ともかく、次週は見逃しません。また予告で見る限り「拒否権発動」が焦点になる模様。ちょっと来週までに拒否権について勉強してみようかと。
サード・シーズン第1話「戦いの始まり(前編)」
セカンド・シーズン終盤にスタッフ全員に明らかになった大統領の病・・・多発性硬化症・・・を告知したあと、大統領選挙に出馬するか否か・・・のくだりで終了したので、そのままその引き続きでサード・シーズンに突入。
大統領以下スタッフに対しての大陪審の審理がスタートしようとし、ハイチでは政治的不安定さから米軍の一時的な軍事力行使を行う中で負傷者が発生、よりエスカレートしていく気配を見せる。そして、この問題は大統領の病から目を逸らす目的かと詰め寄るマスコミを前に報道官のCJは疲れからか致命的なミスを犯す・・・。

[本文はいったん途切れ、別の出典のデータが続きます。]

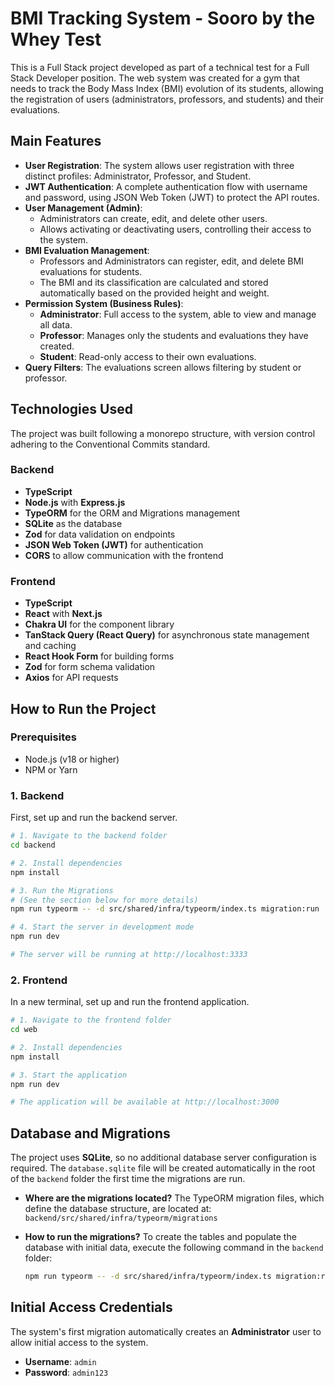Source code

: # BMI Tracking System - Sooro by the Whey Test

This is a Full Stack project developed as part of a technical test for a Full Stack Developer position. The web system was created for a gym that needs to track the Body Mass Index (BMI) evolution of its students, allowing the registration of users (administrators, professors, and students) and their evaluations.

## Main Features

  - **User Registration**: The system allows user registration with three distinct profiles: Administrator, Professor, and Student.
  - **JWT Authentication**: A complete authentication flow with username and password, using JSON Web Token (JWT) to protect the API routes.
  - **User Management (Admin)**:
      - Administrators can create, edit, and delete other users.
      - Allows activating or deactivating users, controlling their access to the system.
  - **BMI Evaluation Management**:
      - Professors and Administrators can register, edit, and delete BMI evaluations for students.
      - The BMI and its classification are calculated and stored automatically based on the provided height and weight.
  - **Permission System (Business Rules)**:
      - **Administrator**: Full access to the system, able to view and manage all data.
      - **Professor**: Manages only the students and evaluations they have created.
      - **Student**: Read-only access to their own evaluations.
  - **Query Filters**: The evaluations screen allows filtering by student or professor.

## Technologies Used

The project was built following a monorepo structure, with version control adhering to the Conventional Commits standard.

### Backend

  - **TypeScript**
  - **Node.js** with **Express.js**
  - **TypeORM** for the ORM and Migrations management
  - **SQLite** as the database
  - **Zod** for data validation on endpoints
  - **JSON Web Token (JWT)** for authentication
  - **CORS** to allow communication with the frontend

### Frontend

  - **TypeScript**
  - **React** with **Next.js**
  - **Chakra UI** for the component library
  - **TanStack Query (React Query)** for asynchronous state management and caching
  - **React Hook Form** for building forms
  - **Zod** for form schema validation
  - **Axios** for API requests

## How to Run the Project

### Prerequisites

  - Node.js (v18 or higher)
  - NPM or Yarn

### 1\. Backend

First, set up and run the backend server.

```bash
# 1. Navigate to the backend folder
cd backend

# 2. Install dependencies
npm install

# 3. Run the Migrations
# (See the section below for more details)
npm run typeorm -- -d src/shared/infra/typeorm/index.ts migration:run

# 4. Start the server in development mode
npm run dev

# The server will be running at http://localhost:3333
```

### 2\. Frontend

In a new terminal, set up and run the frontend application.

```bash
# 1. Navigate to the frontend folder
cd web

# 2. Install dependencies
npm install

# 3. Start the application
npm run dev

# The application will be available at http://localhost:3000
```

## Database and Migrations

The project uses **SQLite**, so no additional database server configuration is required. The `database.sqlite` file will be created automatically in the root of the `backend` folder the first time the migrations are run.

  - **Where are the migrations located?**
    The TypeORM migration files, which define the database structure, are located at:
    `backend/src/shared/infra/typeorm/migrations`

  - **How to run the migrations?**
    To create the tables and populate the database with initial data, execute the following command in the `backend` folder:

    ```bash
    npm run typeorm -- -d src/shared/infra/typeorm/index.ts migration:run
    ```

## Initial Access Credentials

The system's first migration automatically creates an **Administrator** user to allow initial access to the system.

  - **Username**: `admin`
  - **Password**: `admin123`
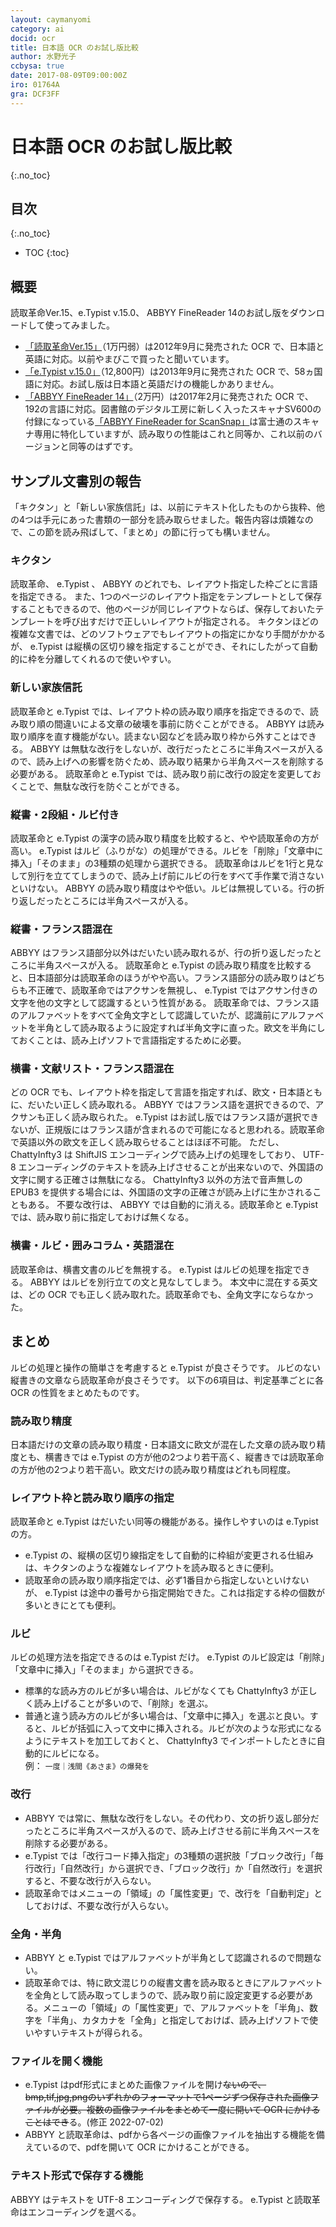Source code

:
 ```yaml
---
layout: caymanyomi
category: ai
docid: ocr
title: 日本語 OCR のお試し版比較
author: 水野光子
ccbysa: true
date: 2017-08-09T09:00:00Z
iro: 01764A
gra: DCF3FF
---
```


# 日本語 OCR のお試し版比較
{:.no_toc}

## 目次
{:.no_toc}

* TOC
{:toc}

## 概要

読取革命Ver.15、e.Typist v.15.0、 ABBYY FineReader 14のお試し版をダウンロードして使ってみました。

- [「読取革命Ver.15」](http://www.panasonic.com/jp/company/pstc/products/yomikaku.html)（1万円弱）は2012年9月に発売された OCR で、日本語と英語に対応。以前やまびこで買ったと聞いています。
- [「e.Typist v.15.0」](https://mediadrive.jp/products/et/index.html)（12,800円）は2013年9月に発売された OCR で、58ヵ国語に対応。お試し版は日本語と英語だけの機能しかありません。
- [「ABBYY FineReader 14」](http://finereader.add-soft.jp/)（2万円）は2017年2月に発売された OCR で、192の言語に対応。図書館のデジタル工房に新しく入ったスキャナSV600の付録になっている[「ABBYY FineReader for ScanSnap」](http://www.pfu.fujitsu.com/imaging/downloads/manual/advanced/v62/jp/common/ocr_function_fr4ss.html)は富士通のスキャナ専用に特化していますが、読み取りの性能はこれと同等か、これ以前のバージョンと同等のはずです。

## サンプル文書別の報告

「キクタン」と「新しい家族信託」は、以前にテキスト化したものから抜粋、他の4つは手元にあった書類の一部分を読み取らせました。報告内容は煩雑なので、この節を読み飛ばして、「まとめ」の節に行っても構いません。

### キクタン

読取革命、 e.Typist 、 ABBYY のどれでも、レイアウト指定した枠ごとに言語を指定できる。
また、1つのページのレイアウト指定をテンプレートとして保存することもできるので、他のページが同じレイアウトならば、保存しておいたテンプレートを呼び出すだけで正しいレイアウトが指定される。
キクタンほどの複雑な文書では、どのソフトウェアでもレイアウトの指定にかなり手間がかかるが、 e.Typist は縦横の区切り線を指定することができ、それにしたがって自動的に枠を分離してくれるので使いやすい。

### 新しい家族信託

読取革命と e.Typist では、レイアウト枠の読み取り順序を指定できるので、読み取り順の間違いによる文章の破壊を事前に防ぐことができる。
 ABBYY は読み取り順序を直す機能がない。読まない図などを読み取り枠から外すことはできる。
 ABBYY は無駄な改行をしないが、改行だったところに半角スペースが入るので、読み上げへの影響を防ぐため、読み取り結果から半角スペースを削除する必要がある。
読取革命と e.Typist では、読み取り前に改行の設定を変更しておくことで、無駄な改行を防ぐことができる。

### 縦書・2段組・ルビ付き

読取革命と e.Typist の漢字の読み取り精度を比較すると、やや読取革命の方が高い。
 e.Typist はルビ（ふりがな）の処理ができる。ルビを「削除」「文章中に挿入」「そのまま」の3種類の処理から選択できる。
読取革命はルビを1行と見なして別行を立ててしまうので、読み上げ前にルビの行をすべて手作業で消さないといけない。
 ABBYY の読み取り精度はやや低い。ルビは無視している。行の折り返しだったところには半角スペースが入る。

### 縦書・フランス語混在

 ABBYY はフランス語部分以外はだいたい読み取れるが、行の折り返しだったところに半角スペースが入る。
読取革命と e.Typist の読み取り精度を比較すると、日本語部分は読取革命のほうがやや高い。フランス語部分の読み取りはどちらも不正確で、読取革命ではアクサンを無視し、 e.Typist ではアクサン付きの文字を他の文字として認識するという性質がある。
読取革命では、フランス語のアルファベットをすべて全角文字として認識していたが、認識前にアルファベットを半角として読み取るように設定すれば半角文字に直った。欧文を半角にしておくことは、読み上げソフトで言語指定するために必要。

### 横書・文献リスト・フランス語混在

どの OCR でも、レイアウト枠を指定して言語を指定すれば、欧文・日本語ともに、だいたい正しく読み取れる。 ABBYY ではフランス語を選択できるので、アクサンも正しく読み取られた。 e.Typist はお試し版ではフランス語が選択できないが、正規版にはフランス語が含まれるので可能になると思われる。読取革命で英語以外の欧文を正しく読み取らせることはほぼ不可能。
ただし、 ChattyInfty3 は ShiftJIS エンコーディングで読み上げの処理をしており、 UTF-8 エンコーディングのテキストを読み上げさせることが出来ないので、外国語の文字に関する正確さは無駄になる。 ChattyInfty3 以外の方法で音声無しの EPUB3 を提供する場合には、外国語の文字の正確さが読み上げに生かされることもある。
不要な改行は、 ABBYY では自動的に消える。読取革命と e.Typist では、読み取り前に指定しておけば無くなる。

### 横書・ルビ・囲みコラム・英語混在

読取革命は、横書文書のルビを無視する。
 e.Typist はルビの処理を指定できる。
 ABBYY はルビを別行立ての文と見なしてしまう。
本文中に混在する英文は、どの OCR でも正しく読み取れた。読取革命でも、全角文字にならなかった。

## まとめ

ルビの処理と操作の簡単さを考慮すると e.Typist が良さそうです。
ルビのない縦書きの文章なら読取革命が良さそうです。
以下の6項目は、判定基準ごとに各 OCR の性質をまとめたものです。

### 読み取り精度

日本語だけの文章の読み取り精度・日本語文に欧文が混在した文章の読み取り精度とも、横書きでは e.Typist の方が他の2つより若干高く、縦書きでは読取革命の方が他の2つより若干高い。欧文だけの読み取り精度はどれも同程度。

### レイアウト枠と読み取り順序の指定

読取革命と e.Typist はだいたい同等の機能がある。操作しやすいのは e.Typist の方。
- e.Typist の、縦横の区切り線指定をして自動的に枠組が変更される仕組みは、キクタンのような複雑なレイアウトを読み取るときに便利。
- 読取革命の読み取り順序指定では、必ず1番目から指定しないといけないが、 e.Typist は途中の番号から指定開始できた。これは指定する枠の個数が多いときにとても便利。

### ルビ

ルビの処理方法を指定できるのは e.Typist だけ。
 e.Typist のルビ設定は「削除」「文章中に挿入」「そのまま」から選択できる。
- 標準的な読み方のルビが多い場合は、ルビがなくても ChattyInfty3 が正しく読み上げることが多いので、「削除」を選ぶ。
- 普通と違う読み方のルビが多い場合は、「文章中に挿入」を選ぶと良い。すると、ルビが括弧に入って文中に挿入される。ルビが次のような形式になるようにテキストを加工しておくと、 ChattyInfty3 でインポートしたときに自動的にルビになる。  
  例：  `一度｜浅間《あさま》の爆発を`


### 改行

- ABBYY では常に、無駄な改行をしない。その代わり、文の折り返し部分だったところに半角スペースが入るので、読み上げさせる前に半角スペースを削除する必要がある。
- e.Typist では「改行コード挿入指定」の3種類の選択肢「ブロック改行」「毎行改行」「自然改行」から選択でき、「ブロック改行」か「自然改行」を選択すると、不要な改行が入らない。
- 読取革命ではメニューの「領域」の「属性変更」で、改行を「自動判定」としておけば、不要な改行が入らない。

### 全角・半角

- ABBYY と e.Typist ではアルファベットが半角として認識されるので問題ない。
- 読取革命では、特に欧文混じりの縦書文書を読み取るときにアルファベットを全角として読み取ってしまうので、読み取り前に設定変更する必要がある。メニューの「領域」の「属性変更」で、アルファベットを「半角」、数字を「半角」、カタカナを「全角」と指定しておけば、読み上げソフトで使いやすいテキストが得られる。

### ファイルを開く機能

- e.Typist はpdf形式にまとめた画像ファイルを開け~~ないので、bmp,tif,jpg,pngのいずれかのフォーマットで1ページずつ保存された画像ファイルが必要。複数の画像ファイルをまとめて一度に開いて OCR にかけることはでき~~る。(修正 2022-07-02)
- ABBYY と読取革命は、pdfから各ページの画像ファイルを抽出する機能を備えているので、pdfを開いて OCR にかけることができる。

### テキスト形式で保存する機能

 ABBYY はテキストを UTF-8 エンコーディングで保存する。 e.Typist と読取革命はエンコーディングを選べる。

というわけで、一致団結して事に対応してきたスタッフは大統領が隠していた病が明らかになったことと、大統領選の狭間でチームはバラバラとなり、CJは辞職を決意、肝心の大統領選もトラブルでスピーチは延期の見込み、選挙戦すらジリ貧の気配・・・どうなることやら。
今回のツボは、「スピーチ原稿は出来ている。あとニ、三の手直しで十分」と言いまくっていたCJの目の前で、サム広報部次長が書類を撒き散らして「こんなものは使えない! 書き直しだ!」とマスコミの前で言い放つあたりですかね。いいのかよ、それで。
あとは梃入れか、新しいスタッフも入ったようで、これまた不協和音の元になりそうな気配。
軍事系オタとしては、最初のヘリボーン作戦の参加機体が、AV-8(ハリアー)、AH-1(コブラ)、CH-53E(シー・スタリオン)らしいが、ちょっと機数が足りないような。途中、ひょっとしてブラックホーク・ダウンな展開になるのかと思いきや、なんとか乗り切った模様(BSビデオデッキが不調なので、あとで確かめます)。
その後、CJによる報告で、F-18、E-2Cによるアルファ・ストライク・チームでハイチ上空へ・・・というくだりがあるのだけれど、アルファ・ストライクとは、集中攻撃とか、全力攻撃といった意味。もっとも、この場合示威が目的なので攻撃するわけではないですね。
さて、次回の選挙戦はどうなることやら。ファースト・レディとの仲もきな臭い模様ですね。